Dennis: One of the things I found interesting about your material is that it is intensely practical. John, you help a young person understand what happens to them if they don’t get the right relationships. You talk about four outcomes that take place in a young person’s life. Share those with our audience, please.
John: These are really helpful for me. They actually came out of the Men’s Fraternity material that Robert did that helped us figure out how to navigate this maze of friendship. If an individual doesn’t have this, there were four things that we identified.
One was a warped perspective on life. Left to ourselves, it is amazing what we can talk ourselves into. God has rigged our life in such a way that it takes more than one set of eyes on us to really be able to see reality—even as we were talking about, to help us find a healthy place. “What is health?” and “How do we find that?” To be able to do that was definitely one of the challenges.
Dennis: Just a comment about that—in war, what the enemy does when he wants to break down a soldier, he puts him in isolation.
John: Absolutely. That is exactly right.
Dennis: I think that happens on the college campus with young people. The Enemy gets him in an isolated situation, and you can be convinced of anything in those circumstances.
John: Absolutely. That is exactly what we are speaking to. The second that we talked about is a strong potential for loose living when we break out of the herd, when we are on our own—that tug, the pull of our flesh.
I think about on the Discovery Channel, I use that illustration, where you see the lions coming upon the gazelles or the deer. They will circle them until one breaks away. Then when one breaks away, that is immediately where they go pounce. Within 12 seconds, it is dinner and bones. In a lot of ways, that is why we encourage guys and gals to lock arms with like-minded people immediately to deal with that potential of loose living.
Bob: You talk about this potential for loose living, and this is going to sound pretty harmless, but I have a distinct memory. My freshman year, it was a Tuesday night, and I didn’t really have much studying that needed to be done, didn’t have any place to go, anything to do. I thought to myself, “I think I’ll go to a movie. I’ve never been to a movie on a Tuesday night before.”
You know, movies—you could only go to those—Mom and Dad wouldn’t let you go to a movie on a school night. I didn’t even care about the movie. I just wanted to go to a movie on a Tuesday night because now, all of a sudden, I could. Nobody was checking to see. There was a little bit of that “testing my own wings” and saying, “I can do this now. I can make these choices.” Now that is pretty harmless choice.

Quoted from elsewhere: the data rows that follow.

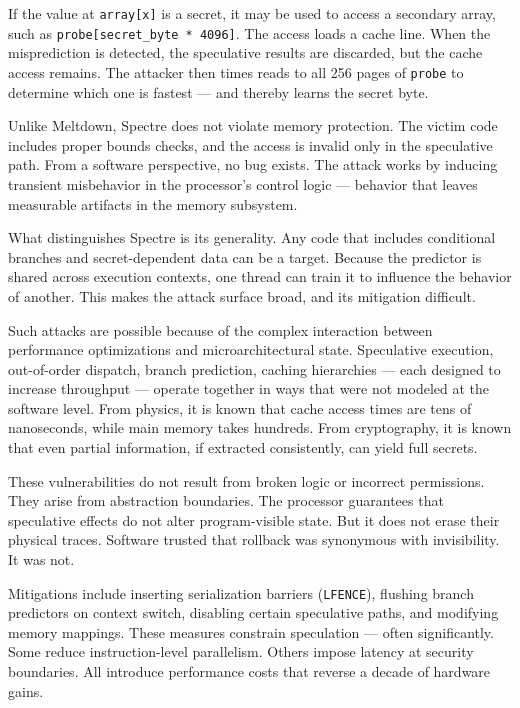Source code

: If the value at \texttt{array[x]} is a secret, it may be used to access a secondary array, such as \texttt{probe[secret\_byte * 4096]}. The access loads a cache line. When the misprediction is detected, the speculative results are discarded, but the cache access remains. The attacker then times reads to all 256 pages of \texttt{probe} to determine which one is fastest — and thereby learns the secret byte.

Unlike Meltdown, Spectre does not violate memory protection. The victim code includes proper bounds checks, and the access is invalid only in the speculative path. From a software perspective, no bug exists. The attack works by inducing transient misbehavior in the processor’s control logic — behavior that leaves measurable artifacts in the memory subsystem.

What distinguishes Spectre is its generality. Any code that includes conditional branches and secret-dependent data can be a target. Because the predictor is shared across execution contexts, one thread can train it to influence the behavior of another. This makes the attack surface broad, and its mitigation difficult.

Such attacks are possible because of the complex interaction between performance optimizations and microarchitectural state. Speculative execution, out-of-order dispatch, branch prediction, caching hierarchies — each designed to increase throughput — operate together in ways that were not modeled at the software level. From physics, it is known that cache access times are tens of nanoseconds, while main memory takes hundreds. From cryptography, it is known that even partial information, if extracted consistently, can yield full secrets.

These vulnerabilities do not result from broken logic or incorrect permissions. They arise from abstraction boundaries. The processor guarantees that speculative effects do not alter program-visible state. But it does not erase their physical traces. Software trusted that rollback was synonymous with invisibility. It was not.

Mitigations include inserting serialization barriers (\texttt{LFENCE}), flushing branch predictors on context switch, disabling certain speculative paths, and modifying memory mappings. These measures constrain speculation — often significantly. Some reduce instruction-level parallelism. Others impose latency at security boundaries. All introduce performance costs that reverse a decade of hardware gains.

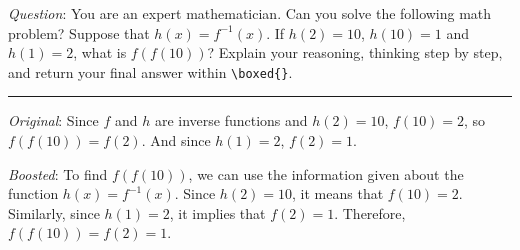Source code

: \documentclass{article}
\begin{document}
\begin{center}
\begin{tcolorbox}[
    enhanced,
    width=\linewidth,
    fit to height=5cm,
    colback=green!4,
    colframe=green!50!black,
    boxrule=0.5pt,
    arc=2pt,
    title=\small{Math (Qwen2.5-3B)},
    left=2pt,
    right=2pt,
    top=1pt,
    bottom=0pt
]
{\small
\textit{Question}: You are an expert mathematician. Can you solve the following math problem? Suppose that $h(x)=f^{-1}(x)$. If $h(2)=10$, $h(10)=1$ and $h(1)=2$, what is $f(f(10))$? Explain your reasoning, thinking step by step, and return your final answer within \texttt{\textbackslash boxed\{\}}.

\vspace{0.1em}
\noindent\rule{\linewidth}{0.4pt}
\vspace{0.1em}

\textit{Original}: Since $f$ and $h$ are inverse functions and $h(2) = 10$, $f(10) = 2$, so $f(f(10)) = f(2)$.  And since $h(1) = 2$, $f(2) = \boxed{1}$.


\vspace{1em}

\textit{Boosted}: To find $f(f(10))$, we can use the information given about the function $h(x) = f^{-1}(x)$. Since $h(2) = 10$, it means that $f(10) = 2$. Similarly, since $h(1) = 2$, it implies that $f(2) = 1$. Therefore, $f(f(10)) = f(2) = \boxed{1}$.}
\end{tcolorbox}
\end{center}
\end{document}

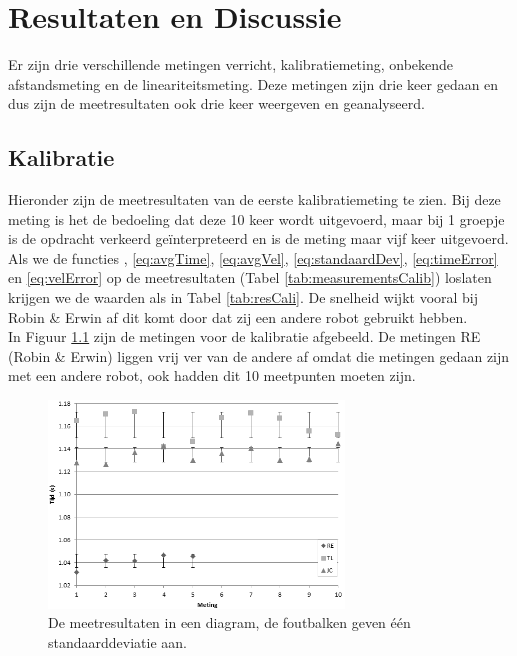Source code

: \documentclass{report}
\begin{document}
\chapter{Resultaten en Discussie}
Er zijn drie verschillende metingen verricht, kalibratiemeting, onbekende afstandsmeting en de lineariteitsmeting. Deze metingen zijn drie keer gedaan en dus zijn de meetresultaten ook drie keer weergeven en geanalyseerd.
\section{Kalibratie}
Hieronder zijn de meetresultaten van de eerste kalibratiemeting te zien. Bij deze meting is het de bedoeling dat deze 10 keer wordt uitgevoerd, maar bij 1 groepje is de opdracht verkeerd ge\"interpreteerd en is de meting maar vijf keer uitgevoerd.\\

Als we de functies \label{eq:vel}, \ref{eq:avgTime},  \ref{eq:avgVel},  \ref{eq:standaardDev},  \ref{eq:timeError} en  \ref{eq:velError} op de meetresultaten (Tabel \ref{tab:measurementsCalib}) loslaten krijgen we de waarden als in Tabel \ref{tab:resCali}. De snelheid wijkt vooral bij Robin \& Erwin af dit komt door dat zij een andere robot gebruikt hebben.\\

In Figuur \ref{fig:measureGraph} zijn de metingen voor de kalibratie afgebeeld. De metingen RE (Robin \& Erwin) liggen vrij ver van de andere af omdat die metingen gedaan zijn met een andere robot, ook hadden dit 10 meetpunten moeten zijn.

\begin{figure}[H]
	\centering
	\includegraphics[width=0.7\textwidth]{kalibratie}
	\caption{De meetresultaten in een diagram, de foutbalken geven één standaarddeviatie aan.}
	\label{fig:measureGraph}
\end{figure}
\end{document}
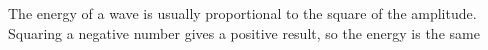 The energy of a wave is usually proportional to the square of the
amplitude. Squaring a negative number gives a positive result, so the
energy is the same
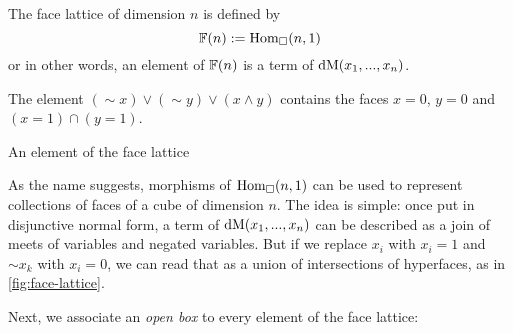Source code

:\begin{definition}
    The face lattice of dimension \( n \) is defined by
    \[
        \faces(n) := \hom[\catCube]{n}{1}
    \]
    or in other words, an element of \( \faces(n) \) is a term of
    \( \demorgan{x_1 , ... , x_n} \).
\end{definition}
% 
\begin{marginfigure}


\begin{small}
The element \( ({\sim} x) \lor ({\sim} y) \lor (x \land y) \) contains the
faces \( x = 0 \), \( y = 0 \) and \( (x = 1) \cap (y = 1) \).
\end{small}
\caption{An element of the face lattice}
    \label{fig:face-lattice}
\end{marginfigure}
% 
As the name suggests, morphisms of \( \hom[\catCube]{n}{1} \) can be used to
represent collections of faces of a cube of dimension \( n \). 
% 
The idea is simple: once put in disjunctive normal form, a term of 
\( \demorgan{x_1 , ... , x_n} \) can be described as a join of meets
of variables and negated variables.
% 
But if we replace \( x_i \) with \( x_i = 1 \) and \( {\sim} x_k \) with
\( x_i = 0 \), we can read that as a union of intersections of hyperfaces,
as in \cref{fig:face-lattice}.

Next, we associate an \emph{open box} to every element of the face lattice:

Dennis: Was it a good movie?
Bob: No. It wasn’t a particularly good movie (laughter); but it is a pretty harmless choice that a student makes. If your young person calls home from college the first semester and says, “Well, I have to confess; I went to a movie on a Tuesday night.” There aren’t a whole lot of parents who are going to go, “Our son has fallen off the deep end.” Right? But the principle was there; we are starting to test our limits a little more and saying, “The restraints that used to be around us aren’t there.” For some students, they just go “hog wild.” Can I say that to an Arkansas graduate, Robert?
Robert: Yes. I’ll let you do that. (laughter)
Bob: They go “hog wild” into choices that are not healthy choices.
Robert: I was thinking of myself. I went out of state to school. I was from Louisiana; went to Arkansas. The dorm I lived in, I was the only person from Louisiana so those first couple of months were desperately lonely times. I remember sitting in my dorm and thinking I knew one guy from Louisiana who was in a fraternity. I already knew the guy was not a guy that I particularly would want to run with; but because I didn’t know anybody else, I called him up. He said, “Well come on down to the fraternity.” So I went down there. Within three weeks, I joined the fraternity. My life was totally out of control. It was just because of that first choice.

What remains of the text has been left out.